=== Information supplied ===
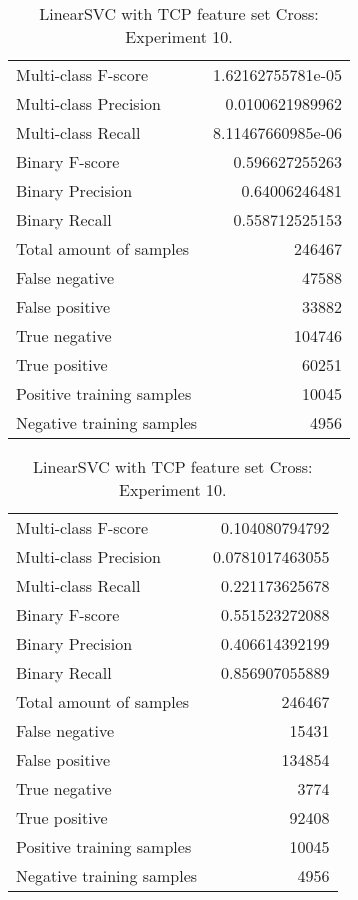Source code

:\begin{table}[H]
\begin{minipage}{0.5\textwidth}
\caption{LinearSVC with TCP feature set Cross: Experiment 9.}
\centering
\begin{tabular}{l r}
\toprule
Multi-class F-score & 1.62162755781e-05 \\
Multi-class Precision & 0.0100621989962 \\
Multi-class Recall & 8.11467660985e-06 \\
\midrule
Binary F-score & 0.596627255263 \\
Binary Precision & 0.64006246481 \\
Binary Recall & 0.558712525153 \\
\midrule
Total amount of samples & 246467 \\
False negative & 47588 \\
False positive & 33882 \\
True negative & 104746 \\
True positive & 60251 \\
\midrule
Positive training samples & 10045 \\
Negative training samples & 4956 \\
\bottomrule
\end{tabular}
\end{minipage}
\hfillx
\begin{minipage}{0.5\textwidth}
\caption{LinearSVC with TCP feature set Cross: Experiment 10.}
\centering
\begin{tabular}{l r}
\toprule
Multi-class F-score & 0.104080794792 \\
Multi-class Precision & 0.0781017463055 \\
Multi-class Recall & 0.221173625678 \\
\midrule
Binary F-score & 0.551523272088 \\
Binary Precision & 0.406614392199 \\
Binary Recall & 0.856907055889 \\
\midrule
Total amount of samples & 246467 \\
False negative & 15431 \\
False positive & 134854 \\
True negative & 3774 \\
True positive & 92408 \\
\midrule
Positive training samples & 10045 \\
Negative training samples & 4956 \\
\bottomrule
\end{tabular}
\end{minipage}
\end{table}
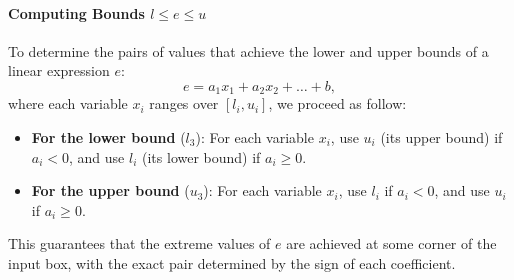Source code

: \documentclass[oneside,11pt,dvipsnames]{book}
\numberwithin{equation}{section}
\theoremstyle{definition}
\theoremstyle{remark}
\begin{document}
\paragraph{Computing Bounds $l \le e \le u$}  To determine the pairs of values that achieve the lower and upper bounds of a linear expression $e$:
\[
 e = a_1 x_1 + a_2 x_2 + \ldots + b,
\]
where each variable $x_i$ ranges over $[l_i, u_i]$, we proceed as follow:

\begin{itemize}
    \item \textbf{For the lower bound} ($l_3$):
    For each variable $x_i$, use $u_i$ (its upper bound) if $a_i < 0$, and use $l_i$ (its lower bound) if $a_i \geq 0$.
    \item \textbf{For the upper bound} ($u_3$):
    For each variable $x_i$, use $l_i$ if $a_i < 0$, and use $u_i$ if $a_i \geq 0$.
\end{itemize}

This guarantees that the extreme values of $e$ are achieved at some corner of the input box, with the exact pair determined by the sign of each coefficient.
\end{document}
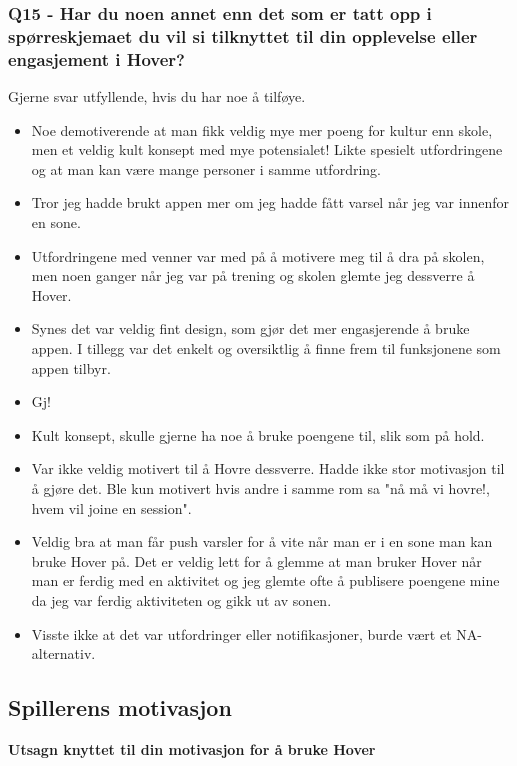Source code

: \subsubsection*{Q15 - Har du noen annet enn det som er tatt opp i spørreskjemaet du vil si tilknyttet til din opplevelse eller engasjement i Hover?}
Gjerne svar utfyllende, hvis du har noe å tilføye.
\begin{itemize}[noitemsep]
	\item Noe demotiverende at man fikk veldig mye mer poeng for kultur enn skole, men et veldig kult konsept med mye potensialet! Likte spesielt utfordringene og at man kan være mange personer i samme utfordring.
	\item Tror jeg hadde brukt appen mer om jeg hadde fått varsel når jeg var innenfor en sone.
	\item Utfordringene med venner var med på å motivere meg til å dra på skolen, men noen ganger når jeg var på trening og skolen glemte jeg dessverre å Hover.
	\item Synes det var veldig fint design, som gjør det mer engasjerende å bruke appen. I tillegg var det enkelt og oversiktlig å finne frem til funksjonene som appen tilbyr.
	\item Gj!
	\item Kult konsept, skulle gjerne ha noe å bruke poengene til, slik som på hold.
	\item Var ikke veldig motivert til å Hovre dessverre. Hadde ikke stor motivasjon til å gjøre det. Ble kun motivert hvis andre i samme rom sa "nå må vi hovre!, hvem vil joine en session".
	\item Veldig bra at man får push varsler for å vite når man er i en sone man kan bruke Hover på. Det er veldig lett for å glemme at man bruker Hover når man er ferdig med en aktivitet og jeg glemte ofte å publisere poengene mine da jeg var ferdig aktiviteten og gikk ut av sonen.
	\item Visste ikke at det var utfordringer eller notifikasjoner, burde vært et NA-alternativ.
\end{itemize}






\newpage
\subsection*{Spillerens motivasjon}

\textbf{Utsagn knyttet til din motivasjon for å bruke Hover}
===
Return each line above where the word "values" shows up.

\paragraph{Computing Bounds $l \le e \le u$}  To determine the pairs of values that achieve the lower and upper bounds of a linear expression $e$:
This guarantees that the extreme values of $e$ are achieved at some corner of the input box, with the exact pair determined by the sign of each coefficient.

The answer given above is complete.